## Exercise brief
Write out all records as given; omit images.
= = = = = = =
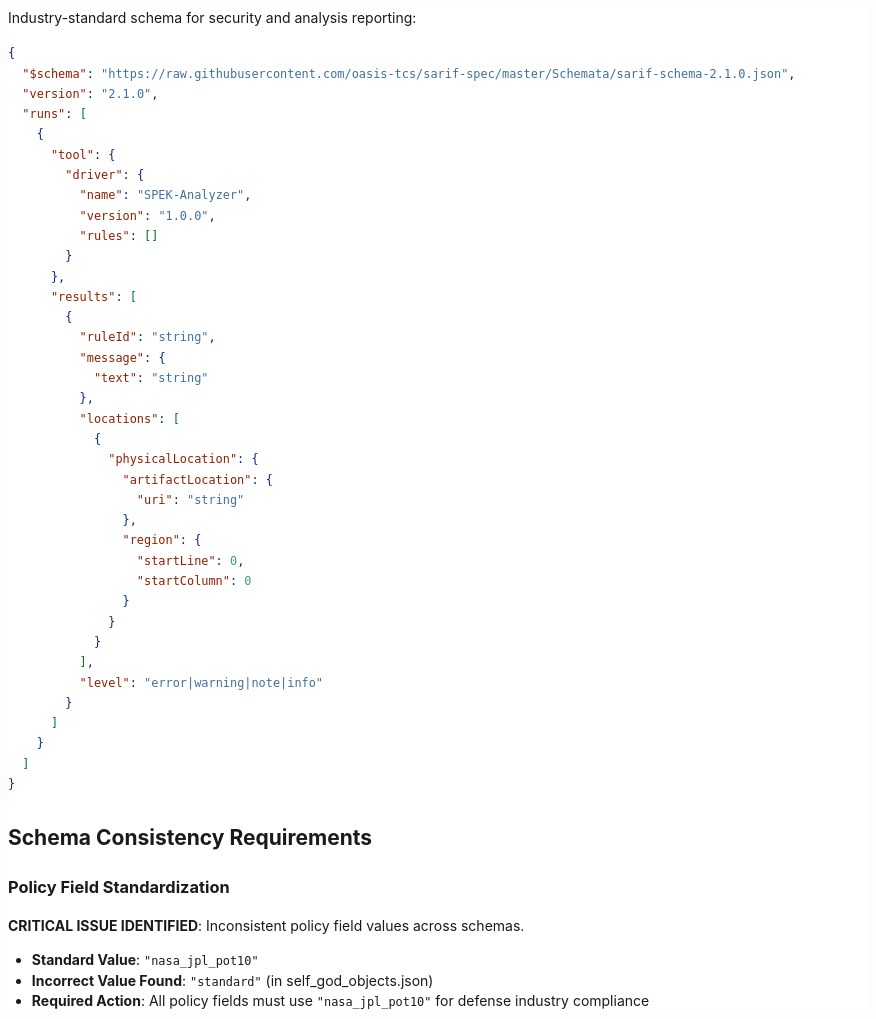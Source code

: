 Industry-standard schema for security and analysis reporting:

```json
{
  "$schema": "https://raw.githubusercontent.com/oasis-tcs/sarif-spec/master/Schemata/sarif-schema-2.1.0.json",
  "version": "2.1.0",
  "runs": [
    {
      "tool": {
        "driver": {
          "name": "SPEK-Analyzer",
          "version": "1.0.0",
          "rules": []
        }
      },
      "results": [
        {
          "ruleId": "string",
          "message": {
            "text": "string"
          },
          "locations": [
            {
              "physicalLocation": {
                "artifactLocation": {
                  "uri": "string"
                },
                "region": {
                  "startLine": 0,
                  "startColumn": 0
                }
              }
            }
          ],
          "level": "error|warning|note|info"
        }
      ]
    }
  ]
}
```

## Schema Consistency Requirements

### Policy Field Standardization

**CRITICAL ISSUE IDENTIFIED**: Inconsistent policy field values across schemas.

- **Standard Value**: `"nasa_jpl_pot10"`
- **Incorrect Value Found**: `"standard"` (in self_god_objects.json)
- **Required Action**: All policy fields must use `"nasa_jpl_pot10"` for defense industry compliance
= = = = = = =
## Expected output
Source code

: Industry-standard schema for security and analysis reporting:

```json
{
  "$schema": "https://raw.githubusercontent.com/oasis-tcs/sarif-spec/master/Schemata/sarif-schema-2.1.0.json",
  "version": "2.1.0",
  "runs": [
    {
      "tool": {
        "driver": {
          "name": "SPEK-Analyzer",
          "version": "1.0.0",
          "rules": []
        }
      },
      "results": [
        {
          "ruleId": "string",
          "message": {
            "text": "string"
          },
          "locations": [
            {
              "physicalLocation": {
                "artifactLocation": {
                  "uri": "string"
                },
                "region": {
                  "startLine": 0,
                  "startColumn": 0
                }
              }
            }
          ],
          "level": "error|warning|note|info"
        }
      ]
    }
  ]
}
```

## Schema Consistency Requirements

### Policy Field Standardization

**CRITICAL ISSUE IDENTIFIED**: Inconsistent policy field values across schemas.

- **Standard Value**: `"nasa_jpl_pot10"`
- **Incorrect Value Found**: `"standard"` (in self_god_objects.json)
- **Required Action**: All policy fields must use `"nasa_jpl_pot10"` for defense industry compliance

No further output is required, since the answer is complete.